(553a) Complete Biosynthesis of Diverse Plant-Derived Styrylpyrones in Saccharomyces Cerevisiae

Plant styrylpyrones exerting well-established neuroprotective and other medicinal properties have attracted increasing attention in recent years. To meet the globally growing demand, microbial biomanufacturing bypassing the time-consuming agricultural processes provides a sustainable and efficient approach to produce the valuable plant styrylpyrones as daily supplements or potential drugs complementary.
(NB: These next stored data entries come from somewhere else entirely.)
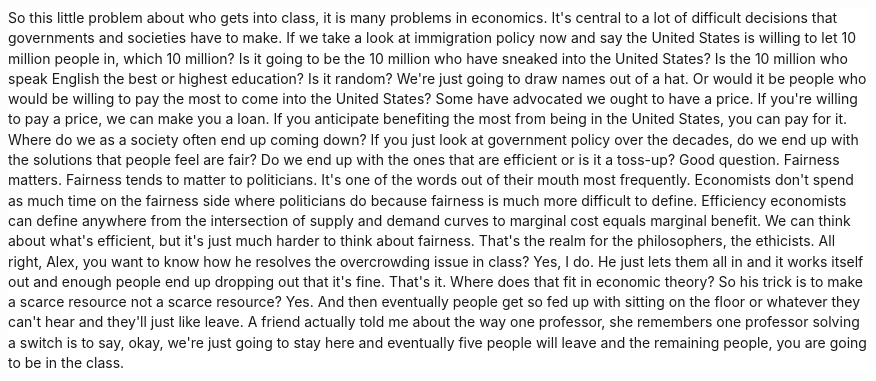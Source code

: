 So this little problem about who gets into
class, it is many problems in economics.
It's central to a lot of difficult decisions
that governments and societies have to make.
If we take a look at immigration policy now
and say the United States is willing to let
10 million people in, which 10 million?
Is it going to be the 10 million who have
sneaked into the United States?
Is the 10 million who speak English the best
or highest education?
Is it random?
We're just going to draw names out of a hat.
Or would it be people who would be willing
to pay the most to come into the United States?
Some have advocated we ought to have a price.
If you're willing to pay a price, we can
make you a loan.
If you anticipate benefiting the most from
being in the United States, you can pay for it.
Where do we as a society often end up
coming down?
If you just look at government policy over
the decades, do we end up with the solutions
that people feel are fair?
Do we end up with the ones that are
efficient or is it a toss-up?
Good question.
Fairness matters.
Fairness tends to matter to politicians.
It's one of the words out of their
mouth most frequently.
Economists don't spend as much time on the
fairness side where politicians do because
fairness is much more difficult to define.
Efficiency economists can define anywhere from
the intersection of supply and demand curves
to marginal cost equals marginal benefit.
We can think about what's efficient, but
it's just much harder to think about fairness.
That's the realm for the philosophers,
the ethicists.
All right, Alex, you want to know how he
resolves the overcrowding issue in class?
Yes, I do.
He just lets them all in and it works
itself out and enough people end up
dropping out that it's fine.
That's it.
Where does that fit in economic theory?
So his trick is to make a scarce resource
not a scarce resource?
Yes.
And then eventually people get so
fed up with sitting on the floor or
whatever they can't hear and they'll
just like leave.
A friend actually told me about the
way one professor, she remembers one
professor solving a switch is to say,
okay, we're just going to stay here
and eventually five people will leave
and the remaining people, you are going
to be in the class.
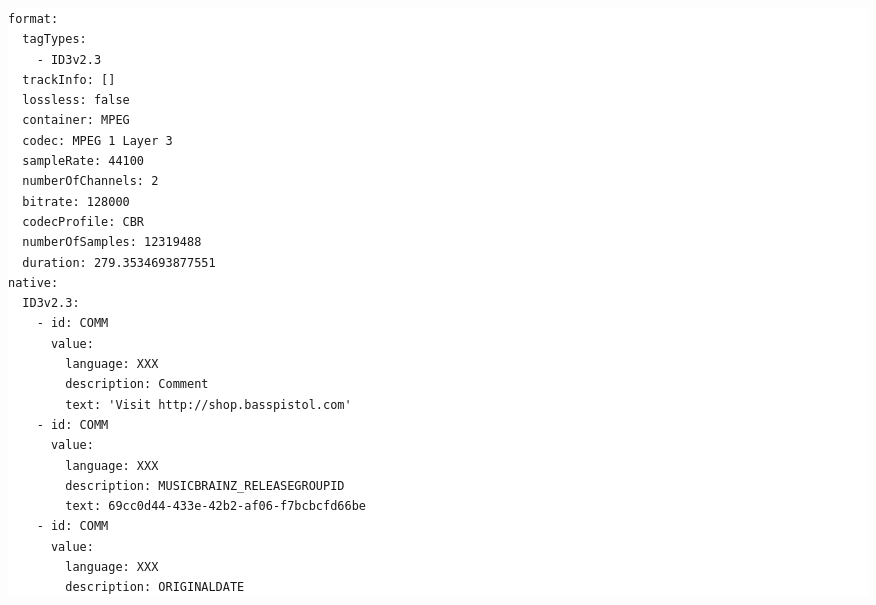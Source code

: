     format:
      tagTypes:
        - ID3v2.3
      trackInfo: []
      lossless: false
      container: MPEG
      codec: MPEG 1 Layer 3
      sampleRate: 44100
      numberOfChannels: 2
      bitrate: 128000
      codecProfile: CBR
      numberOfSamples: 12319488
      duration: 279.3534693877551
    native:
      ID3v2.3:
        - id: COMM
          value:
            language: XXX
            description: Comment
            text: 'Visit http://shop.basspistol.com'
        - id: COMM
          value:
            language: XXX
            description: MUSICBRAINZ_RELEASEGROUPID
            text: 69cc0d44-433e-42b2-af06-f7bcbcfd66be
        - id: COMM
          value:
            language: XXX
            description: ORIGINALDATE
In this study, we firstly demonstrated the heterogenous biosynthesis of two 7,8-saturated styrylpyrones (7,8-dihydro-5,6-dehydrokavain (DDK) and 7,8-dihydroyangonin (DHY)) and two 7,8-unsaturated styrylpyrones (desmethoxyyangonin (DMY) and yangonin (Y)), in Saccharomyces cerevisiae. Although plant styrylpyrone biosynthetic pathways have not been fully elucidated, we functionally reconstructed the recently discovered core kava styrylpyrone biosynthetic pathway that has high substrate promiscuity and combined it with upstream hydroxycinnamic acid biosynthetic pathways to produce diverse plant-derived styrylpyrones without the native plant enzymes. We optimized the de novo pathways by engineering yeast endogenous aromatic amino acid metabolism and endogenous double bond reductases and by CRISPR-mediated δ-integration to overexpress the rate-limiting pathway genes. These combinatorial engineering efforts led to the first three yeast strains that can produce diverse plant-derived styrylpyrones de novo, with the titers of DDK, DMY and Y at 4.40 μM, 1.28 μM and 0.10 μM, respectively. This work will lay the foundation for larger-scale styrylpyrone biomanufacturing and the complete biosynthesis of more complicated plant styrylpyrones.